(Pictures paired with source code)
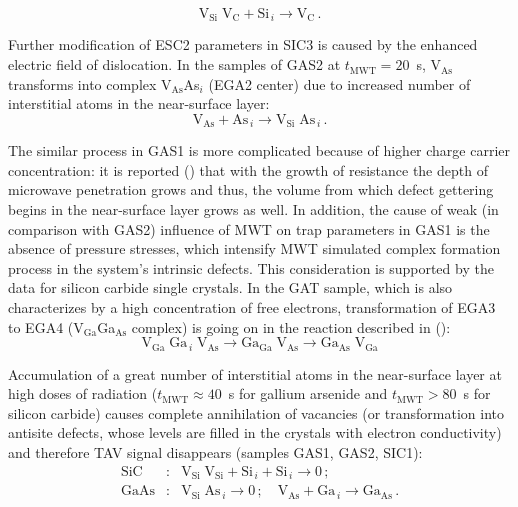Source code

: \documentclass[final,3p,times,twocolumn,authoryear]{elsarticle}
\begin{document}
\begin{displaymath}
  \mathrm{V}_\mathrm{Si}\;\mathrm{V}_\mathrm{C}+\mathrm{Si}_{\,i} \rightarrow
   \mathrm{V}_\mathrm{C}\,.
\end{displaymath}

Further modification of ESC2 parameters in SIC3 is caused by the enhanced electric field of dislocation.
In the samples of GAS2 at $t_\mathrm{MWT}=20$~s,
V$_\mathrm{As}$ transforms into complex V$_\mathrm{As}$As$_i$
(EGA2 center)
due to increased number of interstitial atoms in the near-surface layer:
\begin{displaymath}
\mathrm{V}_\mathrm{As}+ \mathrm{As}_{\,i} \rightarrow \mathrm{V}_\mathrm{Si}\;\mathrm{As}_{\,i}\,.
\end{displaymath}

The similar process in GAS1 is more complicated because of higher charge carrier concentration:
it is reported (\cite{ZOHM2000}) that with the growth of resistance the depth of microwave penetration grows
and thus, the volume from which defect gettering begins in the near-surface layer grows as well.
In addition, the cause of weak (in comparison with GAS2) influence of MWT on trap parameters in GAS1 is the absence of pressure stresses,
which intensify MWT simulated complex formation process in the system’s intrinsic defects.
This consideration is supported by the data for silicon carbide single crystals.
In the GAT sample, which is also characterizes by a high concentration of free electrons,
transformation of EGA3 to EGA4 (V$_\mathrm{Ga}$Ga$_\mathrm{As}$ complex) is going on in the reaction described in (\cite{FANG1990}):
\begin{displaymath}
  \mathrm{V}_\mathrm{Ga}\;\mathrm{Ga}_{\,i}\;\mathrm{V}_\mathrm{As}\rightarrow \mathrm{Ga}_\mathrm{Ga}\;\mathrm{V}_\mathrm{As}
  \rightarrow \mathrm{Ga}_\mathrm{As}\;\mathrm{V}_\mathrm{Ga}
\end{displaymath}


Accumulation of a great number of interstitial atoms in the near-surface layer at high doses of radiation
($t_\mathrm{MWT}\approx40$~s for gallium arsenide and $t_\mathrm{MWT}>80$~s for silicon carbide)
causes complete annihilation of vacancies (or transformation into antisite defects, whose levels are filled in the crystals with electron conductivity)
 and therefore TAV signal disappears (samples GAS1, GAS2, SIC1):
\begin{eqnarray}
  \nonumber
  \mathrm{SiC}&:&\mathrm{V}_\mathrm{Si}\;\mathrm{V}_\mathrm{Si}+\mathrm{Si}_{\,i}+ \mathrm{Si}_{\,i} \rightarrow 0\,;\\
  \nonumber
  \mathrm{GaAs}&:&\mathrm{V}_\mathrm{Si}\;\mathrm{As}_{\,i} \rightarrow 0\,;\quad
  \mathrm{V}_\mathrm{As}+\mathrm{Ga}_{\,i} \rightarrow \mathrm{Ga}_\mathrm{As}\,.
\end{eqnarray}
\end{document}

=== WORK ORDER ===
Reproduce the records exactly, images excluded.

=== TASK SOLUTION ===
Source code

: \documentclass[final,3p,times,twocolumn,authoryear]{elsarticle}
\begin{document}
\begin{displaymath}
  \mathrm{V}_\mathrm{Si}\;\mathrm{V}_\mathrm{C}+\mathrm{Si}_{\,i} \rightarrow
   \mathrm{V}_\mathrm{C}\,.
\end{displaymath}

Further modification of ESC2 parameters in SIC3 is caused by the enhanced electric field of dislocation.
In the samples of GAS2 at $t_\mathrm{MWT}=20$~s,
V$_\mathrm{As}$ transforms into complex V$_\mathrm{As}$As$_i$
(EGA2 center)
due to increased number of interstitial atoms in the near-surface layer:
\begin{displaymath}
\mathrm{V}_\mathrm{As}+ \mathrm{As}_{\,i} \rightarrow \mathrm{V}_\mathrm{Si}\;\mathrm{As}_{\,i}\,.
\end{displaymath}

The similar process in GAS1 is more complicated because of higher charge carrier concentration:
it is reported (\cite{ZOHM2000}) that with the growth of resistance the depth of microwave penetration grows
and thus, the volume from which defect gettering begins in the near-surface layer grows as well.
In addition, the cause of weak (in comparison with GAS2) influence of MWT on trap parameters in GAS1 is the absence of pressure stresses,
which intensify MWT simulated complex formation process in the system’s intrinsic defects.
This consideration is supported by the data for silicon carbide single crystals.
In the GAT sample, which is also characterizes by a high concentration of free electrons,
transformation of EGA3 to EGA4 (V$_\mathrm{Ga}$Ga$_\mathrm{As}$ complex) is going on in the reaction described in (\cite{FANG1990}):
\begin{displaymath}
  \mathrm{V}_\mathrm{Ga}\;\mathrm{Ga}_{\,i}\;\mathrm{V}_\mathrm{As}\rightarrow \mathrm{Ga}_\mathrm{Ga}\;\mathrm{V}_\mathrm{As}
  \rightarrow \mathrm{Ga}_\mathrm{As}\;\mathrm{V}_\mathrm{Ga}
\end{displaymath}


Accumulation of a great number of interstitial atoms in the near-surface layer at high doses of radiation
($t_\mathrm{MWT}\approx40$~s for gallium arsenide and $t_\mathrm{MWT}>80$~s for silicon carbide)
causes complete annihilation of vacancies (or transformation into antisite defects, whose levels are filled in the crystals with electron conductivity)
 and therefore TAV signal disappears (samples GAS1, GAS2, SIC1):
\begin{eqnarray}
  \nonumber
  \mathrm{SiC}&:&\mathrm{V}_\mathrm{Si}\;\mathrm{V}_\mathrm{Si}+\mathrm{Si}_{\,i}+ \mathrm{Si}_{\,i} \rightarrow 0\,;\\
  \nonumber
  \mathrm{GaAs}&:&\mathrm{V}_\mathrm{Si}\;\mathrm{As}_{\,i} \rightarrow 0\,;\quad
  \mathrm{V}_\mathrm{As}+\mathrm{Ga}_{\,i} \rightarrow \mathrm{Ga}_\mathrm{As}\,.
\end{eqnarray}
\end{document}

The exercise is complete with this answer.